Dec 08 2008
On Saturday, I found a pair of thick, fleece-lined neoprene booties and toasty windproof cycling gloves in the post. The day was cold and windy, but the roads were free of ice. It would have been a good time to give my new wardrobe accessories an outing. But I had work to do. Tomorrow, I told myself. Wait till tomorrow.
The next day augured well. A few snowflakes drifted lazily through the air, but that was no problem. So I set about making breakfast. By the time I’d downed my first cup of coffee, however, the prospect had changed:
No, I didn’t shoot this at too high an ISO. The grainy appearance of the photo is due to blowing snow. (That dirty streak in the foreground is the town road, by the way.) Anyway, I watched traffic creep along while I tackled my second cup of coffee. A pickup passed, its rear end fishtailing, followed almost immediately by a small sedan, which spun out just as soon as the gradient steepened.
That was enough for me. I figured this wouldn’t be a good day to ride. And who knows how long it would be before all the fishtailing drivers had swerved, skidded, and spun their way to their ultimate destinations? April, maybe.
Still, my legs craved movement, and since the snow hadn’t yet drifted deep enough in the woods to warrant strapping on snowshoes, that left me only one fitness option: going nowhere.
Which pretty much sums up how I feel about my stationary bike. It does the biz, of course, getting my heart rate up and giving a pretty fair imitation of a fast ride through the Adirondack hills. Moreover, since it has no freewheel, you can’t coast along between spurts of effort.
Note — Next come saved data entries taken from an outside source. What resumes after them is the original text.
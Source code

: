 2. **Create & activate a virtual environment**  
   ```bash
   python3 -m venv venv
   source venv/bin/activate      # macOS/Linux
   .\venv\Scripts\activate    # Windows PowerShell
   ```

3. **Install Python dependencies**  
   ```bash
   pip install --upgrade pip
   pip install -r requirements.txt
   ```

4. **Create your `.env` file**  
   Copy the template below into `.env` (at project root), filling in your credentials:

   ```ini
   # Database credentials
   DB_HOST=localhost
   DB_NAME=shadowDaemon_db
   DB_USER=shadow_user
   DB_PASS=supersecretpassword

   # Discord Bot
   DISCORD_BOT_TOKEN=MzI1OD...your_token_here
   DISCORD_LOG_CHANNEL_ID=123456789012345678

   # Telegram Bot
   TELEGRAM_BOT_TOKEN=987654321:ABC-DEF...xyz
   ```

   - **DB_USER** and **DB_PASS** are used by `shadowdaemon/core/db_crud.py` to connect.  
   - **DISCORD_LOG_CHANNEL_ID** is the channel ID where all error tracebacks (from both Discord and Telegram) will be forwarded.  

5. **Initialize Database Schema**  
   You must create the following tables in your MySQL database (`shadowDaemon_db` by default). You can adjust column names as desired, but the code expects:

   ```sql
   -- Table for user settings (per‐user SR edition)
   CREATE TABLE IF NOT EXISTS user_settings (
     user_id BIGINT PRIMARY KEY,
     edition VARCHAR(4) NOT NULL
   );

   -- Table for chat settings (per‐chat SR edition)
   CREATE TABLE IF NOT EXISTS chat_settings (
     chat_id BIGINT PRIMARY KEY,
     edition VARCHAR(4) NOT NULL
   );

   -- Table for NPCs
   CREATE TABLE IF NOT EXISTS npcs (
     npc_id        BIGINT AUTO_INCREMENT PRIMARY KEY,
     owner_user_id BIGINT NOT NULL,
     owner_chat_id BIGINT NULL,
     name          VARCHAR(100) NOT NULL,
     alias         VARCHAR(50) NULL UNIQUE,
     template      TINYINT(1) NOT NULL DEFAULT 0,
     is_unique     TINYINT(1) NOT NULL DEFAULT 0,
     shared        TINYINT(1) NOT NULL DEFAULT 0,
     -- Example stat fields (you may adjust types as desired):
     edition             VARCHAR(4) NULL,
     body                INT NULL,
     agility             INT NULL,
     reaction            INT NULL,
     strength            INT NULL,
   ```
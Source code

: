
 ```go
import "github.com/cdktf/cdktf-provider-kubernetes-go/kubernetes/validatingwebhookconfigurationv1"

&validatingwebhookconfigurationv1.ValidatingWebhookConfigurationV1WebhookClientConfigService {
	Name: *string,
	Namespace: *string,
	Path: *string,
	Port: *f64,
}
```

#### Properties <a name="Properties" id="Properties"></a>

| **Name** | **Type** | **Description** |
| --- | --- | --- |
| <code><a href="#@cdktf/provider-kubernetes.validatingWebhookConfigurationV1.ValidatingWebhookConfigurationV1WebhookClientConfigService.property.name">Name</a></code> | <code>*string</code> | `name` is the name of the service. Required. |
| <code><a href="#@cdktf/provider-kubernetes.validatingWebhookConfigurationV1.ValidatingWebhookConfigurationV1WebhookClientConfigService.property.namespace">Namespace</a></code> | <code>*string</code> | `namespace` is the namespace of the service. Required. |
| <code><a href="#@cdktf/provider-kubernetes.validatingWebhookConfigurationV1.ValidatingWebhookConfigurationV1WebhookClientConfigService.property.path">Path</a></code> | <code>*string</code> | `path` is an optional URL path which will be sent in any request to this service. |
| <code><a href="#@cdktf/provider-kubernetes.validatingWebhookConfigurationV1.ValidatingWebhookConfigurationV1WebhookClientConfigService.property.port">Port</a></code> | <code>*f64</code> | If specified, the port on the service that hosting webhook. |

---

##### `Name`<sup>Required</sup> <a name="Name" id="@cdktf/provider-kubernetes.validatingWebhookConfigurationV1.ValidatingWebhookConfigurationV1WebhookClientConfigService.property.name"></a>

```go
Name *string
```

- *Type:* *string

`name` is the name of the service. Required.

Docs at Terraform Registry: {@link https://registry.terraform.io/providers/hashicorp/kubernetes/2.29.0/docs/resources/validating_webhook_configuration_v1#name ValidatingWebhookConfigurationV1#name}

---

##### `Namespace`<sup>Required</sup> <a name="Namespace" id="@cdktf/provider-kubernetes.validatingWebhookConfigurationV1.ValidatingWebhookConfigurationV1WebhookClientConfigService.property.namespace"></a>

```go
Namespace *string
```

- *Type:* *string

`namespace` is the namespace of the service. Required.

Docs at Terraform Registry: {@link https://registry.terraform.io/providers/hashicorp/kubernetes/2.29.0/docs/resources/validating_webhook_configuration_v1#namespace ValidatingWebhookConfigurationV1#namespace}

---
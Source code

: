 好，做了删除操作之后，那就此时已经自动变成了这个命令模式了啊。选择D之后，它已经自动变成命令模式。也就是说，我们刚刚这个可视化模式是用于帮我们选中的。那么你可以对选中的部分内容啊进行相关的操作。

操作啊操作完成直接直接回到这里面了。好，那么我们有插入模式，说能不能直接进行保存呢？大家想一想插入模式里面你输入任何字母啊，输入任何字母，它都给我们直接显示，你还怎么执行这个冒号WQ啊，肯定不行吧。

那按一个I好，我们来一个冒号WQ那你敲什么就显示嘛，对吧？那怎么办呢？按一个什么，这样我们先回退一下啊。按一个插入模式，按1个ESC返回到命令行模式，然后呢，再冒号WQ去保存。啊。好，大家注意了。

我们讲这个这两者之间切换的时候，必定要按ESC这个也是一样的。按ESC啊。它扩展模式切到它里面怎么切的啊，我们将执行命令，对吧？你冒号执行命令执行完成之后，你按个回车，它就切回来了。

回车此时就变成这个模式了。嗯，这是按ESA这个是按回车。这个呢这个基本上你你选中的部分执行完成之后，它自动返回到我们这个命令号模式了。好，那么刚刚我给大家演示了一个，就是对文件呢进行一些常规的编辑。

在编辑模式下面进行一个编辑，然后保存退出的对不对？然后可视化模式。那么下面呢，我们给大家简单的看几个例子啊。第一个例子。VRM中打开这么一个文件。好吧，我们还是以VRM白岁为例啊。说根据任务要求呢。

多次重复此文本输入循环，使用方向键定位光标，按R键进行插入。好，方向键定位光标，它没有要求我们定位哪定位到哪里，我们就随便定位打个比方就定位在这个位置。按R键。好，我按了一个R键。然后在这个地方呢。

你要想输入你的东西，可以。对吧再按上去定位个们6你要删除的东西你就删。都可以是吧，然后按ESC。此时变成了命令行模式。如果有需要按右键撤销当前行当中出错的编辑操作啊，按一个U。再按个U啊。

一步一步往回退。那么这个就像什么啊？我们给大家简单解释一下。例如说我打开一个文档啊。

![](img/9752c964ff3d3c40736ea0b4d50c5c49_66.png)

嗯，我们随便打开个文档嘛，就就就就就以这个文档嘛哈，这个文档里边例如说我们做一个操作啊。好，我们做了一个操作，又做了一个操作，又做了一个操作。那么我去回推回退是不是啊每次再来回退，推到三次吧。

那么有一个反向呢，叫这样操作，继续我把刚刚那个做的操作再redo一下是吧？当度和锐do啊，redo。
You have no choice but to keep cranking. There’s a downside to this, however. If you’re a fixie pixie, used to braking by using brute force to retard the rotation of the cranks, you’ll get an unpleasant surprise the first time you try it on a stationary bike. Check out the picture below. That’s a heavy iron flywheel up front, and the momentum stored in its whirling mass is more than equal to the job of pulling your knee apart at the seams. Fortunately, a handbrake on the ‘bars brings the flywheel to a quick (and painless) stop.
Overheating is another problem. Even in an cold room, the sweat will soon be dripping off your chin. And you’ll be bored to tears, into the bargain. What remedies exist for these afflictions? Well, a fan helps you keep your cool, while a television provides some much-needed diversion. You can buy training videos to encourage you to greater efforts, but they’re not to my taste. I’d rather watch paint dry. My choice of nowhere fare? Classic race footage. How else could I hope to ride with Eddy Merckx, let alone lead the peloton up Mont Ventoux?
Mostly, though, I just look out the window as I ride, hoping to catch sight of an indomitable chickadee, a cheeky jay, or a determined downy. Or maybe just a glimpse of the sun. Going nowhere on a stationary bike is no substitute for the real thing, obviously, but it’s better than going nowhere on a La-Z-Boy. And it’s certainly safer than dicing with death on icy and snow-covered roads. April can’t come too soon!